• Raw data

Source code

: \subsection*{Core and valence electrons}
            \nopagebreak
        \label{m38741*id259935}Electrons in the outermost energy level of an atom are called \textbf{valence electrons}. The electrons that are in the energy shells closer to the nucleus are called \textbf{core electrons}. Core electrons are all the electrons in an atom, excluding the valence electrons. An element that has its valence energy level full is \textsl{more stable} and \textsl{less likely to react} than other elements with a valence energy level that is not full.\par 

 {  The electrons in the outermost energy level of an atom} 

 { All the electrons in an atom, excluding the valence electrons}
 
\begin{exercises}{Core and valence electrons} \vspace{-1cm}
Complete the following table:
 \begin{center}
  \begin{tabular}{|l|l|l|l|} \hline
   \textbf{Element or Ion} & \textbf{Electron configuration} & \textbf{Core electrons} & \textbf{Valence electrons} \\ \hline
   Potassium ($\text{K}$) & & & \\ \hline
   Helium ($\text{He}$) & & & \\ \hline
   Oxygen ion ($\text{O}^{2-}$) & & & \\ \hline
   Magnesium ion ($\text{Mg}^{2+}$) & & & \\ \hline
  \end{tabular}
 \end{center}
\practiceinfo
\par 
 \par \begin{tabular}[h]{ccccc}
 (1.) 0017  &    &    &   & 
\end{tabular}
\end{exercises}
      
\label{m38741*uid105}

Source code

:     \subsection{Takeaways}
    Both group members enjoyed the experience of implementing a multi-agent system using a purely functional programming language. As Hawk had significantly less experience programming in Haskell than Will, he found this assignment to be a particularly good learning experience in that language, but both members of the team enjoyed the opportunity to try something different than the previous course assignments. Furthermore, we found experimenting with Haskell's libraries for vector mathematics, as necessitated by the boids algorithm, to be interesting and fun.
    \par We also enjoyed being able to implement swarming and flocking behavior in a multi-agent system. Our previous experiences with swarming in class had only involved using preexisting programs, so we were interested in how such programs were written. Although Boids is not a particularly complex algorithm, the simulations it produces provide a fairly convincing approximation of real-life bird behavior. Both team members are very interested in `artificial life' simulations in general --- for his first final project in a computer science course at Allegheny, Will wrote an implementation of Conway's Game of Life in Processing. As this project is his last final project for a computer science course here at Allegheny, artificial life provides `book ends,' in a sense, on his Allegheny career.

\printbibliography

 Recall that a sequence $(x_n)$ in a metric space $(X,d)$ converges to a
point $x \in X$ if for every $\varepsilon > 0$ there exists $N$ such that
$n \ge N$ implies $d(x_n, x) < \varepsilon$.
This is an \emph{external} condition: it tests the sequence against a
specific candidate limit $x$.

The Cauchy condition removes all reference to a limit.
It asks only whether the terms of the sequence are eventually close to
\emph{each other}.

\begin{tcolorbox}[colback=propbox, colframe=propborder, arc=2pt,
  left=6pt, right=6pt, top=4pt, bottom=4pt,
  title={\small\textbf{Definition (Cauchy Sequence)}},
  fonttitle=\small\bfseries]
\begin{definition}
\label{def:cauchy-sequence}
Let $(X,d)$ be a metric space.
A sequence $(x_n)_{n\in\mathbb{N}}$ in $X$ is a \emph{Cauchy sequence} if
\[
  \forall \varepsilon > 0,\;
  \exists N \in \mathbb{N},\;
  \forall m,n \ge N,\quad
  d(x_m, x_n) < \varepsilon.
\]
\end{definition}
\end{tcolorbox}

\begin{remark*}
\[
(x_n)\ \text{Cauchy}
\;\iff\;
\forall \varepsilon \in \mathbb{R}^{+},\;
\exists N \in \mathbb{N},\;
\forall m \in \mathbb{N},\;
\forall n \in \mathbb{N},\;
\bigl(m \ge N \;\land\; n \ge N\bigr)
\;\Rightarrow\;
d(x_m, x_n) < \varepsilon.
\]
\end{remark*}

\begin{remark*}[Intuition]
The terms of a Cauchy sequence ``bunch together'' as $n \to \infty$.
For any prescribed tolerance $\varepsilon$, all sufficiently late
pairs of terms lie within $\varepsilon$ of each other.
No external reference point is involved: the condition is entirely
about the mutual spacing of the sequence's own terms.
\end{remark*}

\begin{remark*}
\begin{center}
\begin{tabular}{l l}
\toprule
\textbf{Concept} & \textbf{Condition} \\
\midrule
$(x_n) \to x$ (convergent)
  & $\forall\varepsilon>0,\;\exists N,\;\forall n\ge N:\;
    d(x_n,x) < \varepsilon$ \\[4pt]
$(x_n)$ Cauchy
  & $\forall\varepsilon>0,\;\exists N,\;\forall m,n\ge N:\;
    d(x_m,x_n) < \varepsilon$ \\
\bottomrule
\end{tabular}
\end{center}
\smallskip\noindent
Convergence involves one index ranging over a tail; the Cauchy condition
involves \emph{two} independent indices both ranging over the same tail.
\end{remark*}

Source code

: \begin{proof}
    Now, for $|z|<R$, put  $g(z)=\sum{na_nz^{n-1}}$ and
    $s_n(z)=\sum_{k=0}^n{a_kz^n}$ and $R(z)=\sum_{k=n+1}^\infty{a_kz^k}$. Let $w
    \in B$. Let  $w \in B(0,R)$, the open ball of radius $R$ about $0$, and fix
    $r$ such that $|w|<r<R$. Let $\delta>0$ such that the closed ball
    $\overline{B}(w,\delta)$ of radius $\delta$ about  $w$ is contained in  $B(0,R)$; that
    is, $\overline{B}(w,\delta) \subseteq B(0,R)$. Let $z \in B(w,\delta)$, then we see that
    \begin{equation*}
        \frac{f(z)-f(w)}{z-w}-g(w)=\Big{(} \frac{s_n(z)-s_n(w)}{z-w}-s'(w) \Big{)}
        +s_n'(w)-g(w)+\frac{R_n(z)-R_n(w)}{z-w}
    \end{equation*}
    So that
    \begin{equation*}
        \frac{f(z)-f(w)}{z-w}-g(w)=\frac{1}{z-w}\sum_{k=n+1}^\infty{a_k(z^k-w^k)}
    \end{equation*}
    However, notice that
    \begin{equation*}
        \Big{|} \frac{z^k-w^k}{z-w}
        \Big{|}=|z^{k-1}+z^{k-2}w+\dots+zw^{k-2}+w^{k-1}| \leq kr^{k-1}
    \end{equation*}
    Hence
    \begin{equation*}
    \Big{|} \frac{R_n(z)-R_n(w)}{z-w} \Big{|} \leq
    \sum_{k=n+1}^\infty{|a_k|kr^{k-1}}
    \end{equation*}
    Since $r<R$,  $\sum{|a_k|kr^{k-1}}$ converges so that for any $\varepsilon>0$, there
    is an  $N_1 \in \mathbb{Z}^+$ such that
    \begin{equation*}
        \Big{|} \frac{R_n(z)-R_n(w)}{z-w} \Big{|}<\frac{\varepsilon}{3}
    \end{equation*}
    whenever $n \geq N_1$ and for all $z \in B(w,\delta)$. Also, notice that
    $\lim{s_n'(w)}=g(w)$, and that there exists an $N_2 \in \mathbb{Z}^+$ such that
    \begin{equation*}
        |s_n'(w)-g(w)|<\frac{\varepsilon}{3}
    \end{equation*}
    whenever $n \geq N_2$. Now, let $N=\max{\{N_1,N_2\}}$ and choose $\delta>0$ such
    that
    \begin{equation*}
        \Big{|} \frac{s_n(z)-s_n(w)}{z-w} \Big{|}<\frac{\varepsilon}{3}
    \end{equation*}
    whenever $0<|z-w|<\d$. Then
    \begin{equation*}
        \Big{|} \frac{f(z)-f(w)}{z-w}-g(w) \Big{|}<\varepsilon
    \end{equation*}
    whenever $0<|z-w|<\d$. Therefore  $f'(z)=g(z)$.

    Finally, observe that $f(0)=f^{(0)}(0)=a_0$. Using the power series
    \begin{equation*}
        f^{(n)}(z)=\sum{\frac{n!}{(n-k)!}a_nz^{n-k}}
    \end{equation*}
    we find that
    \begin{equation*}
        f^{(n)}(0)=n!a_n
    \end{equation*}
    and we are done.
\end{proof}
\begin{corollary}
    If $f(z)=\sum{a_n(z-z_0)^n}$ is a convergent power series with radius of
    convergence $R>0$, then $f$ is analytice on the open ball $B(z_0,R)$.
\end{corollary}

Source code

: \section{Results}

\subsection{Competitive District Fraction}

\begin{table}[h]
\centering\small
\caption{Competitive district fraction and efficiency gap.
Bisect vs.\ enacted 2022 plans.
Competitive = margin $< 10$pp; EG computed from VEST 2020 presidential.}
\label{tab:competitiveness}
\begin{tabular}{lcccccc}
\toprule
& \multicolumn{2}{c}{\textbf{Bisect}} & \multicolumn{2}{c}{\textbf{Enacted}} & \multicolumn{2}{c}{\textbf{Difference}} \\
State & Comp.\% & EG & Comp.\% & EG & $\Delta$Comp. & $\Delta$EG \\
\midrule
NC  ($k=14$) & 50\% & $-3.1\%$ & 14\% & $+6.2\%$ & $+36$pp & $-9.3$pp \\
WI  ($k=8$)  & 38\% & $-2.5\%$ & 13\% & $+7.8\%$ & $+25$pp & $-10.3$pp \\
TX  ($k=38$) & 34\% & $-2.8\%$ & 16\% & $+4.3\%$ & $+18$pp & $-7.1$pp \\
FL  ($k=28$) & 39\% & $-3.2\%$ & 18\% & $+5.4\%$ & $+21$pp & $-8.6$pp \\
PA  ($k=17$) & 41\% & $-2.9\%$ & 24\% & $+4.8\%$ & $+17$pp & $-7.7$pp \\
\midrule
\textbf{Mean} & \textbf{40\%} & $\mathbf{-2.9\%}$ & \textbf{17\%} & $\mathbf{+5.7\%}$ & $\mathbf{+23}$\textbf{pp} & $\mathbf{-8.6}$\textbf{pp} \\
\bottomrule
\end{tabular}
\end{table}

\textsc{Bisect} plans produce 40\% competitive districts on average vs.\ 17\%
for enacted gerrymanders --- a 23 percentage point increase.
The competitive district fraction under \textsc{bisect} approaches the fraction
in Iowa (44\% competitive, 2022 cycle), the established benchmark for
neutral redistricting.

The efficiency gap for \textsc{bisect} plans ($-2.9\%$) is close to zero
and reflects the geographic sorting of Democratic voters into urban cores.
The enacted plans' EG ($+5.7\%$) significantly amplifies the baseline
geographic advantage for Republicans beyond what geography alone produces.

• Exercise details
Within the entries above, find every line where the string "external" occurs, and copy it.

• Task result
This is an \emph{external} condition: it tests the sequence against a
No external reference point is involved: the condition is entirely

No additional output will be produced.